NIH sought donations from alcohol industry for study on moderate drinking: Report

Scientists and officials from the National Institutes of Health worked to solicit donations from the alcohol industry for a study they said would likely conclude that moderate drinking is healthy, according to a new report.

The report said that presentations by NIH officials gave the alcohol industry an opportunity to look at how the studies were being designed and to see who was conducting the investigation.

The findings come from a New York Times review of emails from agency officials, obtained through a Freedom of Information Act request. The eventual donations, which occurred under the Obama administration, went to the Foundation for the NIH, a nongovernmental entity that raises money for the agency. The $100 million study was largely funded by Anheuser-Busch InBev, Heineken, Diageo, Pernod Ricard, and Carlsberg, five of the largest alcohol manufacturers.

The NIH responded to the New York Times report by saying that groups involved in sponsoring studies are not allowed to influence research.

But the New York Times story notes that the eventual pick of lead scientist for the study, Dr. Kenneth Mukamal, had also helped persuade the alcohol industry to fund the research. The report also said that NIH policy prohibiting employees from soliciting or suggesting donations may have been breached.

Mukamal, who is a professor of medicine at Harvard Medical School and has published hundreds of papers on drinking and heart disease, said in the story, “My job there wasn’t to raise money. It was to educate.” He said he was committed to accurately reporting the results.

The 10-year study, now underway, involves 7,800 participants 50 years and older, across 16 different places. The participants were at risk of getting heart disease and half were asked to abstain from alcohol while the other half were told to have one serving of alcohol a day.

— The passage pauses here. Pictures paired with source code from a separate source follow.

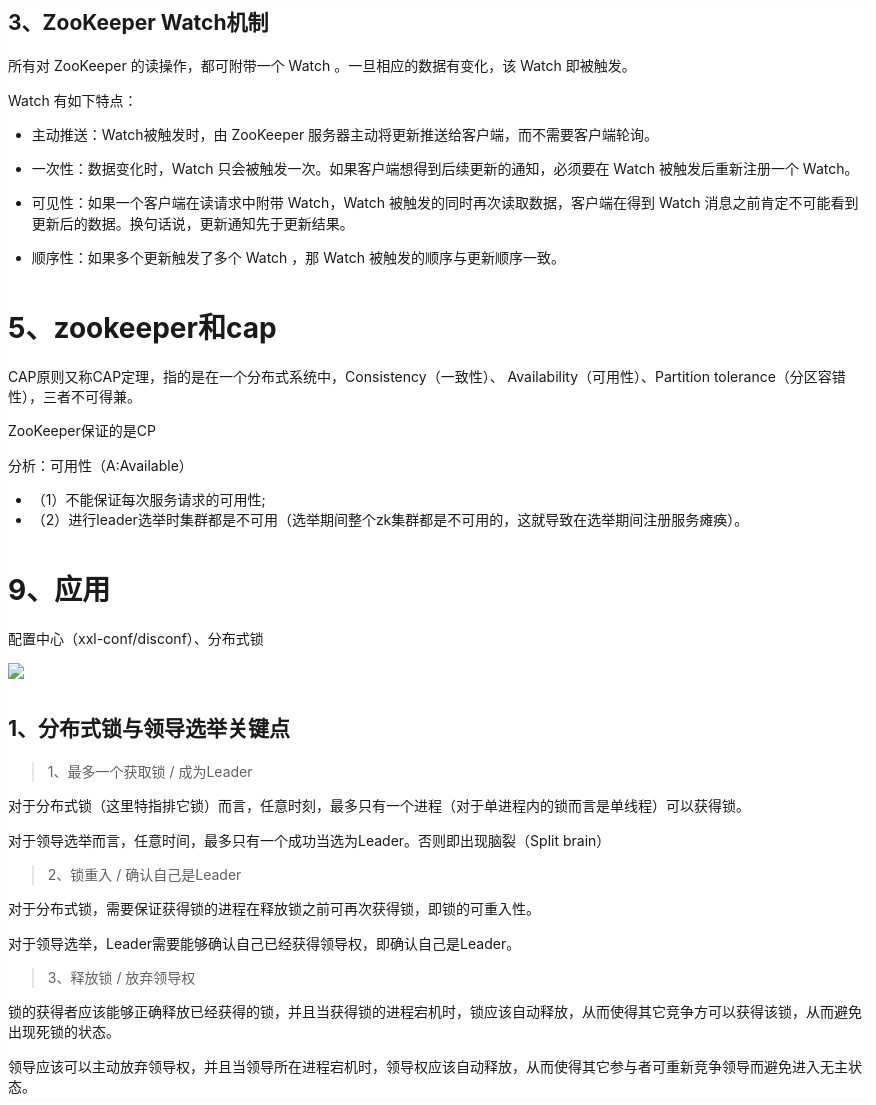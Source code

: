## 3、ZooKeeper Watch机制

所有对 ZooKeeper 的读操作，都可附带一个 Watch 。一旦相应的数据有变化，该 Watch 即被触发。

Watch 有如下特点：

- 主动推送：Watch被触发时，由 ZooKeeper 服务器主动将更新推送给客户端，而不需要客户端轮询。

- 一次性：数据变化时，Watch 只会被触发一次。如果客户端想得到后续更新的通知，必须要在 Watch 被触发后重新注册一个 Watch。

- 可见性：如果一个客户端在读请求中附带 Watch，Watch 被触发的同时再次读取数据，客户端在得到 Watch 消息之前肯定不可能看到更新后的数据。换句话说，更新通知先于更新结果。

- 顺序性：如果多个更新触发了多个 Watch ，那 Watch 被触发的顺序与更新顺序一致。

# 5、zookeeper和cap

CAP原则又称CAP定理，指的是在一个分布式系统中，Consistency（一致性）、 Availability（可用性）、Partition tolerance（分区容错性），三者不可得兼。


ZooKeeper保证的是CP

分析：可用性（A:Available）

- （1）不能保证每次服务请求的可用性;
- （2）进行leader选举时集群都是不可用（选举期间整个zk集群都是不可用的，这就导致在选举期间注册服务瘫痪）。




# 9、应用


配置中心（xxl-conf/disconf）、分布式锁

![](../../pic/2020-05-02-16-47-01.png)

## 1、分布式锁与领导选举关键点

> 1、最多一个获取锁 / 成为Leader

对于分布式锁（这里特指排它锁）而言，任意时刻，最多只有一个进程（对于单进程内的锁而言是单线程）可以获得锁。

对于领导选举而言，任意时间，最多只有一个成功当选为Leader。否则即出现脑裂（Split brain）


> 2、锁重入 / 确认自己是Leader

对于分布式锁，需要保证获得锁的进程在释放锁之前可再次获得锁，即锁的可重入性。

对于领导选举，Leader需要能够确认自己已经获得领导权，即确认自己是Leader。


> 3、释放锁 / 放弃领导权 

锁的获得者应该能够正确释放已经获得的锁，并且当获得锁的进程宕机时，锁应该自动释放，从而使得其它竞争方可以获得该锁，从而避免出现死锁的状态。


领导应该可以主动放弃领导权，并且当领导所在进程宕机时，领导权应该自动释放，从而使得其它参与者可重新竞争领导而避免进入无主状态。


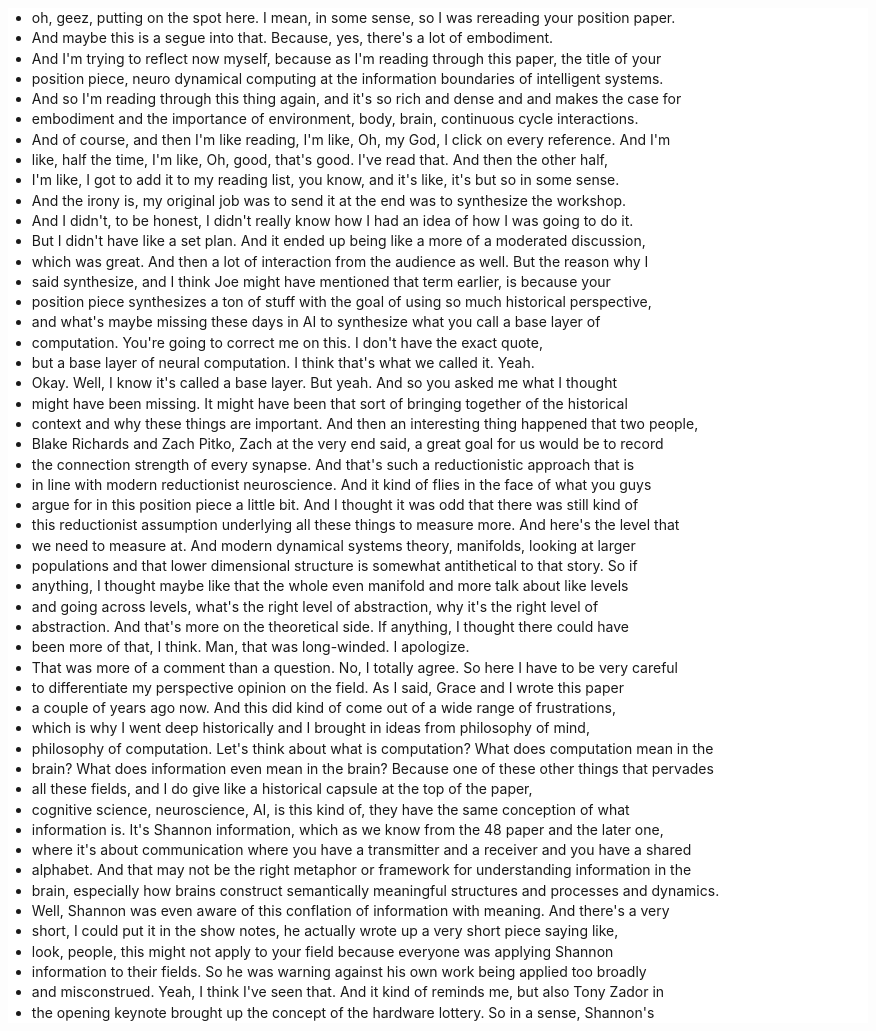 *  oh, geez, putting on the spot here. I mean, in some sense, so I was rereading your position paper.
*  And maybe this is a segue into that. Because, yes, there's a lot of embodiment.
*  And I'm trying to reflect now myself, because as I'm reading through this paper, the title of your
*  position piece, neuro dynamical computing at the information boundaries of intelligent systems.
*  And so I'm reading through this thing again, and it's so rich and dense and and makes the case for
*  embodiment and the importance of environment, body, brain, continuous cycle interactions.
*  And of course, and then I'm like reading, I'm like, Oh, my God, I click on every reference. And I'm
*  like, half the time, I'm like, Oh, good, that's good. I've read that. And then the other half,
*  I'm like, I got to add it to my reading list, you know, and it's like, it's but so in some sense.
*  And the irony is, my original job was to send it at the end was to synthesize the workshop.
*  And I didn't, to be honest, I didn't really know how I had an idea of how I was going to do it.
*  But I didn't have like a set plan. And it ended up being like a more of a moderated discussion,
*  which was great. And then a lot of interaction from the audience as well. But the reason why I
*  said synthesize, and I think Joe might have mentioned that term earlier, is because your
*  position piece synthesizes a ton of stuff with the goal of using so much historical perspective,
*  and what's maybe missing these days in AI to synthesize what you call a base layer of
*  computation. You're going to correct me on this. I don't have the exact quote,
*  but a base layer of neural computation. I think that's what we called it. Yeah.
*  Okay. Well, I know it's called a base layer. But yeah. And so you asked me what I thought
*  might have been missing. It might have been that sort of bringing together of the historical
*  context and why these things are important. And then an interesting thing happened that two people,
*  Blake Richards and Zach Pitko, Zach at the very end said, a great goal for us would be to record
*  the connection strength of every synapse. And that's such a reductionistic approach that is
*  in line with modern reductionist neuroscience. And it kind of flies in the face of what you guys
*  argue for in this position piece a little bit. And I thought it was odd that there was still kind of
*  this reductionist assumption underlying all these things to measure more. And here's the level that
*  we need to measure at. And modern dynamical systems theory, manifolds, looking at larger
*  populations and that lower dimensional structure is somewhat antithetical to that story. So if
*  anything, I thought maybe like that the whole even manifold and more talk about like levels
*  and going across levels, what's the right level of abstraction, why it's the right level of
*  abstraction. And that's more on the theoretical side. If anything, I thought there could have
*  been more of that, I think. Man, that was long-winded. I apologize.
*  That was more of a comment than a question. No, I totally agree. So here I have to be very careful
*  to differentiate my perspective opinion on the field. As I said, Grace and I wrote this paper
*  a couple of years ago now. And this did kind of come out of a wide range of frustrations,
*  which is why I went deep historically and I brought in ideas from philosophy of mind,
*  philosophy of computation. Let's think about what is computation? What does computation mean in the
*  brain? What does information even mean in the brain? Because one of these other things that pervades
*  all these fields, and I do give like a historical capsule at the top of the paper,
*  cognitive science, neuroscience, AI, is this kind of, they have the same conception of what
*  information is. It's Shannon information, which as we know from the 48 paper and the later one,
*  where it's about communication where you have a transmitter and a receiver and you have a shared
*  alphabet. And that may not be the right metaphor or framework for understanding information in the
*  brain, especially how brains construct semantically meaningful structures and processes and dynamics.
*  Well, Shannon was even aware of this conflation of information with meaning. And there's a very
*  short, I could put it in the show notes, he actually wrote up a very short piece saying like,
*  look, people, this might not apply to your field because everyone was applying Shannon
*  information to their fields. So he was warning against his own work being applied too broadly
*  and misconstrued. Yeah, I think I've seen that. And it kind of reminds me, but also Tony Zador in
*  the opening keynote brought up the concept of the hardware lottery. So in a sense, Shannon's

Scientists are looking for differences in heart attacks, stroke, diabetes and death, over the course of six years per person. The study will not capture possible links to cancer.

Public health officials have been increasingly calling for restrictions on alcohol amid findings from the Centers for Disease Control and Prevention that alcohol-associated deaths are on the rise, particularly among people who have alcohol poisoning, cirrhosis, or chronic liver disease in middle age.

U.S. dietary guidelines say that moderate drinking for people of legal drinking age is defined as up to one drink per day for women and two drinks per day for men. They also state that the government does not recommend that people who currently abstain from alcohol “start drinking for any reason.”